Plaintiff here asserts that the due process clause of Art. I, § 13, of the Idaho Constitution requires a waiver of filing fees in this particular case. Such reliance upon the Idaho constitutional due process provision appears to distinguish this case from those opinions of the United States Supreme Court addressing the U.S. Constitution 14th Amendment Due Process Clause. In Boddie v. Connecticut, 401 U.S. 371, 91 S. Ct. 780, 28 L. Ed. 2d 113 (1971), it was held that a mandatory filing fee in a divorce action sought to be filed by an indigent violated due process. However, the court refused to extend that rationale in U.S. v. Kras, 409 U.S. 434, 93 S. Ct. 631, 34 L. Ed. 2d 626 (1973), where an indigent sought to have filing fees waived in a bankruptcy action. The court also in Ortwein v. Schwab, 410 U.S. 656, 93 S. Ct. 1172, 35 L. Ed. 2d 572 (1973) refused to extend the Boddie rationale in a case involving an indigent attempting to obtain judicial review of an administrative decision denying welfare benefits.
It is clear in Idaho, however, that unless an appeal is provided from the decision of an administrative body to a court of law, due process has not been satisfied and is denied.
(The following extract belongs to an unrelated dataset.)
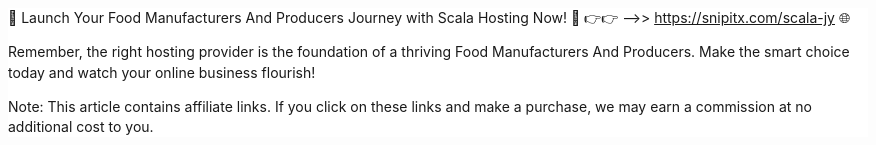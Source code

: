 🚀 Launch Your Food Manufacturers And Producers Journey with Scala Hosting Now! 🌟
👉👉 -->> https://snipitx.com/scala-jy 🌐

Remember, the right hosting provider is the foundation of a thriving Food Manufacturers And Producers. Make the smart choice today and watch your online business flourish!

Note: This article contains affiliate links. If you click on these links and make a purchase, we may earn a commission at no additional cost to you.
Idaho Mutual Benefit Assoc. v. Robison, 65 Idaho 793, 154 P.2d 156 (1944); State v. Finch, 79 Idaho 275, 315 P.2d 529 (1957).
Plaintiff here also asserts that the requirement of the payment of a filing fee in the instant case is violative of Art. I, § 18, of the Idaho Constitution which provides that courts of justice shall be open to every person and shall be administered without prejudice.
There is no contention here that mandamus is not an appropriate proceeding by plaintiff. Also there is no contention but that in the absence of the waiver of the filing fees, plaintiff here will be deprived of her ability to appeal from the adverse ruling of the administrative agency. That adverse ruling of the administrative agency relates to the very fact of "indigency" which admittedly prevents plaintiff from paying the filing fee and thus gaining an appellate determination of her "indigency."
We specifically refrain from accepting plaintiff's invitation to base our holding herein on Art. I, § 18, of the Idaho Constitution. Rather, we base our decision by focusing narrowly on the specific facts of this specific case. We hold that where, as here, it is clear that a person is indigent and has been receiving public assistance by reason of that indigency status; an administrative agency decision has resulted in the termination of benefits solely paid by reason of indigency status; it is clear that the person is without funds or other resources and therefore clearly unable to pay the filing fee; and in the absence of the payment of that filing fee no appeal from the administrative agency decision can be had; then and in that event only are filing fees required to be waived. Art. I, § 13, Idaho Constitution.
The alternative writ heretofore issued is made permanent. No costs allowed.